Алексей Федорович только поглубже затянулся и ничего не ответил.
– Уж не заболел ли ты?
Не будем скрывать: нашему герою было трудно. И в работе, и в личной жизни он привык к прямолинейным лобовым решениям, впервые ему приходилось решать сложную и даже изысканную задачу, но по-видимому инстинкт самосохранения оттачивает даже неповоротливые умы.
– Садись, Маруся! Есть разговор.
Мария Ивановна присела на край дивана и с тревогой ждала, что скажет муж.
– Такое дело, Мария… Морально разложился я…
Мария Ивановна облегченно вздохнула. Значит, слава богу, ничего не случилось, а она уж подумала бог знает что.
– Ты что, не слышишь?.. Я говорю – разложился морально…
Мария Ивановна поднялась, снова стала подвязывать передник.
– Поспи, Лешенька, я посуду помою.
– Сошелся с другой женщиной, понятно?.. Изменил законной жене, – раздраженно сказал Алексей Федорович.
– Ох ты, господи! Что ж теперь будет? – всплеснула руками Мария Ивановна.
– Выгонят за бытовое разложение.
– Куда ж он пойдет-то?
– Кто – он?
– Этот… Про которого ты рассказываешь?
– Да я про себя рассказываю.
– Господь с тобой, Лешенька! – От страха Мария Ивановна снова присела и только смотрела на своего мужа, чуть приоткрыв рот.

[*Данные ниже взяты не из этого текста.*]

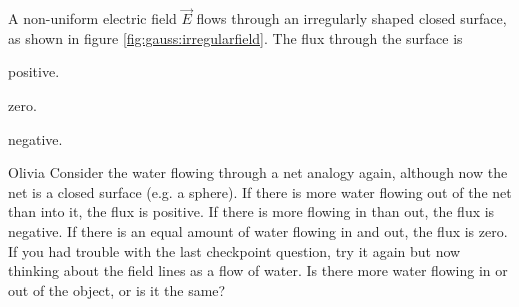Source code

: \begin{checkpoint}\label{cp:gauss:unitsofflux}
\begin{MCquestion}{A non-uniform electric field $\vec E$ flows through an irregularly shaped closed surface, as shown in figure \ref{fig:gauss:irregularfield}. The flux through the surface is}
 \item positive.
 \item zero. \correct
\item negative.
\end{MCquestion}
\end{checkpoint}
\begin{studentOpinion}{Olivia}
Consider the water flowing through a net analogy again, although now the net is a closed surface (e.g. a sphere). If there is more water flowing out of the net than into it, the flux is positive. If there is more flowing in than out, the flux is negative. If there is an equal amount of water flowing in and out, the flux is zero. If you had trouble with the last checkpoint question, try it again but now thinking about the field lines as a flow of water. Is there more water flowing in or out of the object, or is it the same?
\end{studentOpinion}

– Как собираешься реагировать?
– Чего?
– Придется писать заявление, Маруся.
– Куда заявление?
– Ну, в партбюро, в профком… Можно и в Министерство коммунального хозяйства.
– Опомнись, Лешенька! Стыд какой!..
– А чего тут стесняться? – сказал Голова, совсем уже войдя в образ. – Раз нашкодил, надо писать. Чтоб другим неповадно было. Так, мол, и так… Стало мне известно, что мой муж, с которым я прожила двадцать лет…
– Двадцать лет! Вот безобразник-то!
– Бывает, Маруся. Бес попутал, – сказал Алексей Федорович, сам удивляясь тому, что он так легко врет.
– Как же это ты? – вдруг заревела Мария Ивановна. – Чем же это они тебя опутали, проклятые?!
– Очень просто… Ну, зашла в кабинет… Помутилось бы, вроде, у меня в глазах…
– А она?
– А она, значит, говорит… Я люблю вас, говорит, товарищ Голова…
– Ну как же тебя не любить, Лешенька! – сказала Мария Ивановна, лишенная, как видно, унизительного и мелкого чувства ревности.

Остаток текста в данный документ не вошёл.